# Multiprocessing with Powerbox

If we want to run powerbox in parallel via multiprocessing, it's important to control the number of threads used during the FFT operation. The simplest way of dealing with this is to uninstall `pyFFTW` from the environment you use to run `powerbox`, that way only the single-threaded `numpy` `FFT` routine is used. However, if you want to keep `pyFFTW` installed in your environment, this can be done in two ways: (i) Use `pyFFTW` while manually setting the number of threads to 1. (ii) Revert to using the single-threaded `numpy` implementation of `FFT`. In this tutorial, we demonstrate how to implement these two methods using the `nthreads` flag.

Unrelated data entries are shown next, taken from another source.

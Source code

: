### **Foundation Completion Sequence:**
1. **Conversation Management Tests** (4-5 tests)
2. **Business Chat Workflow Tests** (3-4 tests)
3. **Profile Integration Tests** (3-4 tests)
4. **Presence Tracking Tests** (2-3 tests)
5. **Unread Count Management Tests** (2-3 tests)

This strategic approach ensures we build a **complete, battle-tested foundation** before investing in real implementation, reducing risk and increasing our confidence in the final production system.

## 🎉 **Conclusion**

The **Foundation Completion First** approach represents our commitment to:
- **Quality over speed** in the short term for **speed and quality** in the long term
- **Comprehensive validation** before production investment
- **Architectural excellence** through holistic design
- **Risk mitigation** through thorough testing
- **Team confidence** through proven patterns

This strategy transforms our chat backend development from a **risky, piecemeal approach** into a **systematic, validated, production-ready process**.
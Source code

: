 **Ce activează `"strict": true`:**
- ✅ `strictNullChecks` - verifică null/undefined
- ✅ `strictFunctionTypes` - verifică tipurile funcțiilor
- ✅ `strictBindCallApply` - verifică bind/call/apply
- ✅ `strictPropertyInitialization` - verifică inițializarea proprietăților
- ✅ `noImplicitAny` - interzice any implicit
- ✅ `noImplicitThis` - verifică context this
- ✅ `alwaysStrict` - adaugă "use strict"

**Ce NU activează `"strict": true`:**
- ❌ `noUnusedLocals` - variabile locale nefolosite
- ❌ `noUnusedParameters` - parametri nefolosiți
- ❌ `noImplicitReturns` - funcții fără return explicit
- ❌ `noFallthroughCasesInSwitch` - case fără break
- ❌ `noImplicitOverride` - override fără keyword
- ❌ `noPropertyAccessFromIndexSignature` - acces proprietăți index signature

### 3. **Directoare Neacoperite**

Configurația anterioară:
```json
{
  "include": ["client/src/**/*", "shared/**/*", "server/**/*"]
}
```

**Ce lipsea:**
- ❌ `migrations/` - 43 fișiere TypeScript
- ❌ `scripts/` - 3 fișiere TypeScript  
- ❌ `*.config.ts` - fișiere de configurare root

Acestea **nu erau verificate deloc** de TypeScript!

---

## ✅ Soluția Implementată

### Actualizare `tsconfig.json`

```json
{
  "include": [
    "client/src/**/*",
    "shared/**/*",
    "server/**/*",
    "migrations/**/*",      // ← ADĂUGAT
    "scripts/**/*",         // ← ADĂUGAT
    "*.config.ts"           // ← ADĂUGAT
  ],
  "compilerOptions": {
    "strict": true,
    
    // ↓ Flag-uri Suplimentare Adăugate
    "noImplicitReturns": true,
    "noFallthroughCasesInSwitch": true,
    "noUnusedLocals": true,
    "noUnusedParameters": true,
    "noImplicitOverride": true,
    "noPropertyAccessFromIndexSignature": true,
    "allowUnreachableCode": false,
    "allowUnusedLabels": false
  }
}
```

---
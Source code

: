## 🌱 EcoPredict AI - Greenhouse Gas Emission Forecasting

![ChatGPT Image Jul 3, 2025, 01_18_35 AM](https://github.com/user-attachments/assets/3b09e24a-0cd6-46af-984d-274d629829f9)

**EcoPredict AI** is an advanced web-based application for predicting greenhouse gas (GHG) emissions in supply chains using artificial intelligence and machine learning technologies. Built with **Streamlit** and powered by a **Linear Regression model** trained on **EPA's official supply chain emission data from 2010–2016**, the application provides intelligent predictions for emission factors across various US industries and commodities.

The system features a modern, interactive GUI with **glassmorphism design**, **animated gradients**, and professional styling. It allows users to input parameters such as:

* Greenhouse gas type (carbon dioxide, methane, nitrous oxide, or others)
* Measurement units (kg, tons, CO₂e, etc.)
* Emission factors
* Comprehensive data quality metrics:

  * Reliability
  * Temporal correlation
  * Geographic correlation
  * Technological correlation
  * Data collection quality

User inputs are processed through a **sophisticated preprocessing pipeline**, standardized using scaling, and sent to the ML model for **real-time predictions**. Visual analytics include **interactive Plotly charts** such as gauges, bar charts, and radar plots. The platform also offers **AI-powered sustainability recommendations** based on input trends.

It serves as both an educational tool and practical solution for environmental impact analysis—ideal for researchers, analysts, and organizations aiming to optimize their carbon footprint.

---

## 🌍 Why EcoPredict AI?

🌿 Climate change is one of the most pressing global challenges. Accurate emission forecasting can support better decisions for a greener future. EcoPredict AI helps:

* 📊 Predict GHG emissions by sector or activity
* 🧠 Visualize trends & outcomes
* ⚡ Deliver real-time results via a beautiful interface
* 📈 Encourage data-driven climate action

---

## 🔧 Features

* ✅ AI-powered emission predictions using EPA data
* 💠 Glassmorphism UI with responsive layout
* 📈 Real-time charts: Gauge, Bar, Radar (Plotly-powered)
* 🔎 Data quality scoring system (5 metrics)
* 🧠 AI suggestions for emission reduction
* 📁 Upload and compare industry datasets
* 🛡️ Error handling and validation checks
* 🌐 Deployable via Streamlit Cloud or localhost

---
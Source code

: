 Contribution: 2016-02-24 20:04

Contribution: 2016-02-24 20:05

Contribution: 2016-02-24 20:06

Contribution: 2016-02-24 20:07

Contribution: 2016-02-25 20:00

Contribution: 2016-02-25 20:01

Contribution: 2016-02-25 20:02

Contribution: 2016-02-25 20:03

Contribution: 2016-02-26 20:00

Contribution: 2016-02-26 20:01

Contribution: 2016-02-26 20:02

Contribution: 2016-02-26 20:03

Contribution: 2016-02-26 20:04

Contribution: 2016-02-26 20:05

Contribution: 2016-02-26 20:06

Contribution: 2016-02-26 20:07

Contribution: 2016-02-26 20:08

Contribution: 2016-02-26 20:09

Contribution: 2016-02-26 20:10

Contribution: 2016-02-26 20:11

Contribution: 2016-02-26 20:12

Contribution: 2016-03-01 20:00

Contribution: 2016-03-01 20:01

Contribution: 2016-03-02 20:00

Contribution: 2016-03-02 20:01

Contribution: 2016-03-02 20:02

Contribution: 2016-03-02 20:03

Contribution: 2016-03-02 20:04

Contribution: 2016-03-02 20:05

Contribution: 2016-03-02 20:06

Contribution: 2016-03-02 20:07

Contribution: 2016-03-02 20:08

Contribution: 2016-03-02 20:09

Let's import the config file and check the defaults. The default number of threads is the number of CPUs available. 

In [1]:
import powerbox as pb
pb.__version__

'0.7.4.dev28+gc727b58.d20240325'

First, let's define a simple `powerbox` operation to test. This function calculates a power spectrum on a random box of dimension $300^3$ and returns the computation time.

In [2]:
from powerbox import get_power
import numpy as np 
from time import time
from multiprocessing import Pool

def run_pb(an_arg):
    shape = (200,200,200) # Size of one chunk
    arr = np.random.rand(np.prod(shape)).reshape(shape) * an_arg
    t0 = time()
    out = get_power(arr, (300,300,300),
                    bins = 50)                                      # default is nthreads = None which uses nthreads = number of available CPUs.
    print('Done: ', np.round(time() - t0,2), flush = True)
    return time() - t0

start = time()
ncalls = 10
all_times = []
for i in range(ncalls):
    all_times.append(run_pb(i))
print('Single iteration time:', np.round(np.mean(all_times),2),'s')

Done:  0.91
Done:  0.88
Done:  0.89
Done:  0.96
Done:  0.9
Done:  0.88
Done:  0.93
Done:  0.9
Done:  0.93
Done:  0.91
Single iteration time: 0.91 s


Now, let's run the same function but with multiple processes, while leaving the number of threads to the default value.
This will be very slow because the threads are already using all of the CPUs, which are now also given separate processes on top of that.

In [None]:
nprocs = 8
ncalls = 8
start = time()
p = Pool(processes=nprocs)
for i in range(ncalls):
    p.apply_async(run_pb, args = (i,))
p.close()
p.join()
print('Total:', np.round(time() - start,2),'s')
# Runs for > 3 mins

KeyboardInterrupt: 

## First solution: Setting the number of `pyFFTW` threads to 1.

In [7]:
def run_pb(an_arg):
    shape = (200,200,200) # Size of one chunk
    arr = np.random.rand(np.prod(shape)).reshape(shape) * an_arg
    t0 = time()
    out = get_power(arr, (300,300,300),
                    bins = 50,
                    nthreads = 1)                                   # Set number of threads
    print('Done: ', np.round(time() - t0,2), flush = True)
    return time() - t0

With a single `pyFFWT` thread and multiprocessing, this calculation takes about 11s:

In [8]:
nprocs = 4
ncalls = 10
start = time()
p = Pool(processes=nprocs)
for i in range(ncalls):
    p.apply_async(run_pb, args = (i,))
p.close()
p.join()
print('Single iteration time:', np.round((time() - start)/ncalls,2),'s')

Done:  3.45
Done:  3.63
Done:  Done:  3.58
3.69
Done:  3.25
Done:  3.19
Done:  3.19
Done:  3.38
Done:  1.58
Done:  1.58
Single iteration time: 0.89 s


## Second solution: Using `numpy` instead of `pyFFTW`

We can also just use the `numpy` FFT routine instead of setting the number of threads in `pyFFTW` to 1.

In [9]:
def run_pb(an_arg):
    shape = (200,200,200) # Size of one chunk
    arr = np.random.rand(np.prod(shape)).reshape(shape) * an_arg
    t0 = time()
    out = get_power(arr, (300,300,300),
                    bins = 50,
                    nthreads = False)                               # Setting nthreads = False disables the use of pyFFTW
    print('Done: ', np.round(time() - t0,2), flush = True)
    return time() - t0

In [10]:
nprocs = 4
ncalls = 10
start = time()
p = Pool(processes=nprocs)
for i in range(ncalls):
    p.apply_async(run_pb, args = (i,))
p.close()
p.join()
print('Single iteration time:', np.round((time() - start)/ncalls,2),'s')

Done:  3.12
Done:  3.25
Done:  3.26
Done:  3.4
Done:  3.14
Done:  3.24
Done:  3.07
Done:  3.38
Done:  1.97
Done:  1.88
Single iteration time: 0.89 s


The runtime is roughly the same whether we use `numpy` or single-threaded `pyFFTW`.